父の夢を見た記事をアップして、
1年くらい前にも見た、印象的な父の夢を思い出し、
夢日記より、改めて書き出してみました。
──足の親指から生まれた一寸ジジイの夢
足の親指から、『ちっさいおじさん』が出てくるという夢を見ました。よく見ると、ただのちっさいおじさんではなく、数年前に他界した私の父でした。
しばらくすると、父はまた指の中に戻り、そのあと、口の中から再び出てきました。親指姫ならぬ親指おやじというか、一寸法師ではなく一寸ジジイというか、小さな小さなミニチュア親父が、私の体の部分から現れ出るという、とてもファンタジックな夢でした。
奇妙奇天烈な、ある意味とても夢見らしい夢見ではありますが、だからこそ夢見というのは、奇妙で、違和感のある神話的な含みを覚えてしまいます。
──神の身体の一部から発生する神々たち
神話の神々は、とくに、世界の興りを想起させる神々は、母神からの出産というより、神様の一部分から発生するように描かれることが多いように思います。
たとえば、古事記にあるアマテラスとスサノオの誓約(うけい)と呼ばれる一節には、アマテラスはスサノオの持っている剣を口に入れて噛み砕き、その時の息の霧から三柱の女神が生まれ、そのあと、アマテラスのもっていた勾玉をスサノオが噛み砕くと、その息の霧から五柱の神々が生まれたというものがあります。
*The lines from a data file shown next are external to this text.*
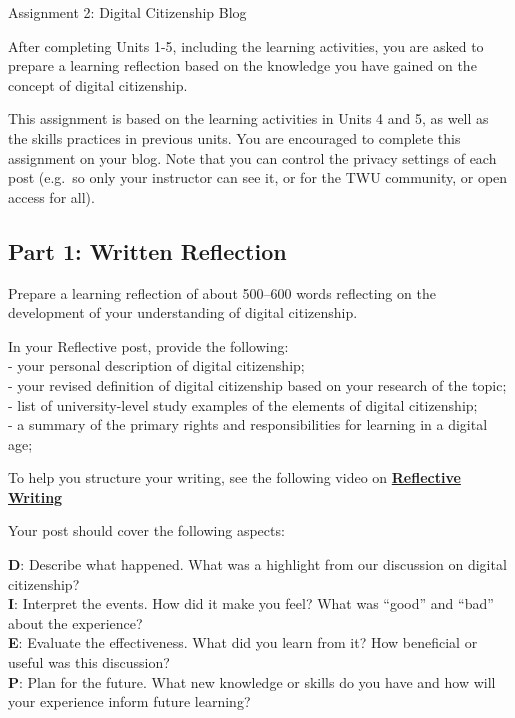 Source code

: \documentclass[
]{book}
\theoremstyle{definition}
\theoremstyle{definition}
\theoremstyle{definition}
\theoremstyle{definition}
\theoremstyle{remark}
\begin{document}
\begin{assessment}
{Assignment 2: Digital Citizenship Blog}

After completing Units 1-5, including the learning activities, you are asked to prepare a learning reflection based on the knowledge you have gained on the concept of digital citizenship.

This assignment is based on the learning activities in Units 4 and 5, as well as the skills practices in previous units. You are encouraged to complete this assignment on your blog. Note that you can control the privacy settings of each post (e.g.~so only your instructor can see it, or for the TWU community, or open access for all).

\hypertarget{part-1-written-reflection}{%
\subsection*{Part 1: Written Reflection}\label{part-1-written-reflection}}

Prepare a learning reflection of about 500--600 words reflecting on the development of your understanding of digital citizenship.

In your Reflective post, provide the following:\\
- your personal description of digital citizenship;\\
- your revised definition of digital citizenship based on your research of the topic;\\
- list of university-level study examples of the elements of digital citizenship;\\
- a summary of the primary rights and responsibilities for learning in a digital age;

To help you structure your writing, see the following video on \href{https://www.youtube.com/watch?v=SntBj0FIApw}{\textbf{Reflective Writing}}

Your post should cover the following aspects:

\textbf{D}: Describe what happened. What was a highlight from our discussion on digital citizenship?\\
\textbf{I}: Interpret the events. How did it make you feel? What was ``good'' and ``bad'' about the experience?\\
\textbf{E}: Evaluate the effectiveness. What did you learn from it? How beneficial or useful was this discussion?\\
\textbf{P}: Plan for the future. What new knowledge or skills do you have and how will your experience inform future learning?


\end{assessment}
\end{document}
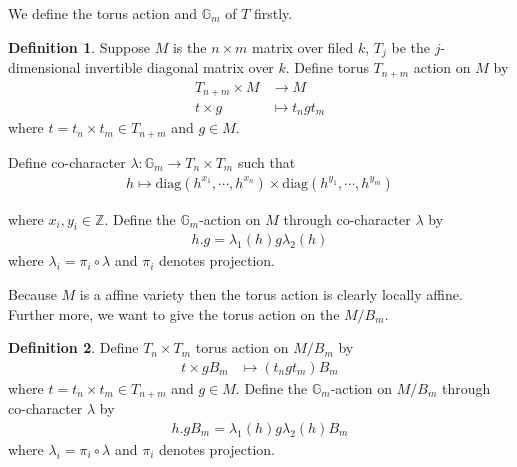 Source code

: \documentclass[10pt,UTF8]{article}
\theoremstyle{definition}
\newtheorem{definition}{Definition}[section]
\begin{document}
We define the torus action and $\mathbb{G}_m$ of $T$ firstly.
\begin{definition}
  Suppose $M$ is the $n\times m$ matrix over filed $k$, $T_j$ be the $j$-dimensional invertible diagonal matrix over $k$.
  Define torus $T_{n+ m}$ action on $M$ by 
  \begin{align*}
    T_{n+ m} \times M &\to M\\
    t\times g &\mapsto t_ngt_m
  \end{align*}
  where $t=t_n\times t_m\in T_{n+m}$ and $g\in M$.
  
  Define co-character $\lambda: \mathbb{G}_m \to T_n\times T_m$ such that 
\begin{align*}
  h \mapsto \text{diag}(h^{x_1},\cdots,h^{x_n}) \times \text{diag}(h^{y_1},\cdots,h^{y_m})
\end{align*}

where $x_i,y_i\in \mathbb{Z}$. Define the $\mathbb{G}_m$-action on $M$ through co-character $\lambda$ by
\begin{align*}
  h.g = \lambda_1(h)g\lambda_2(h)
\end{align*}
where $\lambda_i = \pi_i\circ\lambda$ and $\pi_i$ denotes projection.
\end{definition}

Because $M$ is a affine variety then the torus action is clearly locally affine.
Further more, we want to give the torus action on the $M/B_m$.

\begin{definition}
  Define $T_n\times T_m$ torus action on $M/B_m$ by
  \begin{align*}
    t \times gB_m &\mapsto (t_ngt_m)B_m
  \end{align*}
  where $t=t_n\times t_m\in T_{n+m}$ and $g\in M$.
  Define the $\mathbb{G}_m$-action on $M/B_m$ through co-character $\lambda$ by
  \begin{align*}
    h.gB_m = \lambda_1(h)g\lambda_2(h) B_m
  \end{align*}
  where $\lambda_i = \pi_i\circ\lambda$ and $\pi_i$ denotes projection.
\end{definition}
\end{document}

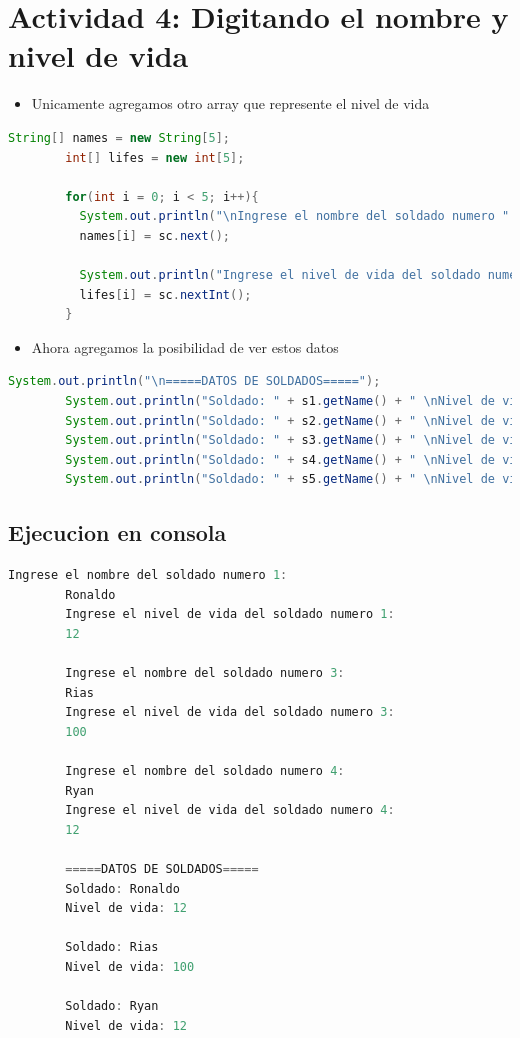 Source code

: \documentclass{article}
\begin{document}
        \section{Actividad 4: Digitando el nombre y nivel de vida}
        \begin{itemize}
            \item Unicamente agregamos otro array que represente el nivel de vida
        \end{itemize}
        \begin{lstlisting}[language=java, caption={Pidiendo al usuario la vida de los soldados}]
        String[] names = new String[5];
        int[] lifes = new int[5];
    
        for(int i = 0; i < 5; i++){
          System.out.println("\nIngrese el nombre del soldado numero " + (i + 1) + ":");
          names[i] = sc.next();
    
          System.out.println("Ingrese el nivel de vida del soldado numero " + (i + 1) + ":");
          lifes[i] = sc.nextInt();
        }        
        \end{lstlisting}
        \begin{itemize}
            \item Ahora agregamos la posibilidad de ver estos datos
        \end{itemize}
        \begin{lstlisting}[language=java, caption={Codigo para salida de datos}]
        System.out.println("\n=====DATOS DE SOLDADOS=====");
        System.out.println("Soldado: " + s1.getName() + " \nNivel de vida: " + s1.getLife() + "\n");
        System.out.println("Soldado: " + s2.getName() + " \nNivel de vida: " + s2.getLife() + "\n");
        System.out.println("Soldado: " + s3.getName() + " \nNivel de vida: " + s3.getLife() + "\n");
        System.out.println("Soldado: " + s4.getName() + " \nNivel de vida: " + s4.getLife() + "\n");
        System.out.println("Soldado: " + s5.getName() + " \nNivel de vida: " + s5.getLife() + "\n");
        \end{lstlisting}
        \subsection{Ejecucion en consola}
        \begin{lstlisting}[language=java, caption={Porcion de ejecicion de VideoJuego.java}]
        Ingrese el nombre del soldado numero 1:
        Ronaldo
        Ingrese el nivel de vida del soldado numero 1:
        12
        
        Ingrese el nombre del soldado numero 3:
        Rias
        Ingrese el nivel de vida del soldado numero 3:
        100
        
        Ingrese el nombre del soldado numero 4:
        Ryan
        Ingrese el nivel de vida del soldado numero 4:
        12
        
        =====DATOS DE SOLDADOS=====
        Soldado: Ronaldo
        Nivel de vida: 12
        
        Soldado: Rias
        Nivel de vida: 100
        
        Soldado: Ryan
        Nivel de vida: 12
        \end{lstlisting}
\end{document}
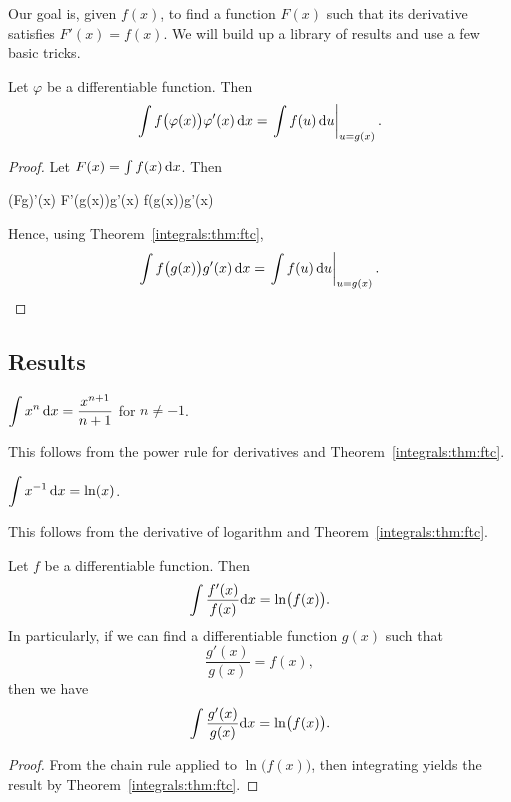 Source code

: \begin{remark}
Our goal is, given $f(x)$, to find a function $F(x)$ such that its
derivative satisfies $F'(x)=f(x)$. We will build up a library of results
and use a few basic tricks.
\end{remark}

\begin{corollary}\label{integrals:u-substitution}
Let $\varphi$ be a differentiable function. Then
\[ \int f\bigl(\varphi(x)\bigr)\varphi'(x)\,\mathrm{d} x = \left.\int f(u)\,\mathrm{d} u\right|_{u=g(x)}.\]
\end{corollary}

\begin{proof}
Let $F(x) = \int f(x)\,\mathrm{d} x$.
Then
\begin{calculation}
(F\circ g)'(x)
F'\bigl(g(x)\bigr)g'(x)
f\bigl(g(x)\bigr)g'(x)
\end{calculation}
Hence, using Theorem~\ref{integrals:thm:ftc},
\[ \int f\bigl(g(x)\bigr)g'(x)\,\mathrm{d} x = \left.\int f(u)\,\mathrm{d} u\right|_{u=g(x)}.\qedhere\]
\end{proof}

\subsection{Results}

\label{integrals:chunk:power-rule} $\displaystyle{\int x^{n}\,\mathrm{d}x = \frac{x^{n+1}}{n+1}}$
for $n\neq-1$.

This follows from the power rule for derivatives and
Theorem~\ref{integrals:thm:ftc}.

\label{prop:integral:logarithm} $\displaystyle{\int x^{-1}\,\mathrm{d}x = \ln(x)}$.

This follows from the derivative of logarithm and
Theorem~\ref{integrals:thm:ftc}.

\begin{corollary}\label{cor:integrals:log-trick}
Let $f$ be a differentiable function. Then
\[ \int\frac{f'(x)}{f(x)}\mathrm{d} x = \ln\bigl(f(x)\bigr).\]
In particularly, if we can find a differentiable function $g(x)$ such
that
\[ \frac{g'(x)}{g(x)} = f(x),\]
then we have
\begin{equation}
\int\frac{g'(x)}{g(x)}\mathrm{d} x = \ln\bigl(f(x)\bigr).
\end{equation}
\end{corollary}

\begin{proof}
From the chain rule applied to $\ln\bigl(f(x)\bigr)$, then integrating
yields the result by Theorem~\ref{integrals:thm:ftc}.
\end{proof}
また、ギリシャ神話の有名な女神アフロディーテ(ヴィーナス)は、天空神ウラノスの切り取られた男根が海に落ちて、その時沸き立った泡から生まれたとされていたり、エジプトのライオンの顔をした女神セクメトは太陽神ラーの左目から、あるいは、象の神様で有名なインドのガネーシャ神は、母親のパールバティが体を洗った時の垢から……等、神様が神様の一部から現出するお話は、まだたくさんあります。
また、それらの神話は、近親関係間に見られる例が多く、たとえばアマテラスさんとスサノオさんは姉弟ですし、そもそもお二方とも、イザナギさんの左目からアマテラスさん、鼻からスサノオさんが生まれています。
近親者と結婚したり、あるいは交わって、あるいはやりとりの中で生まれ出る神話は世界中にあります。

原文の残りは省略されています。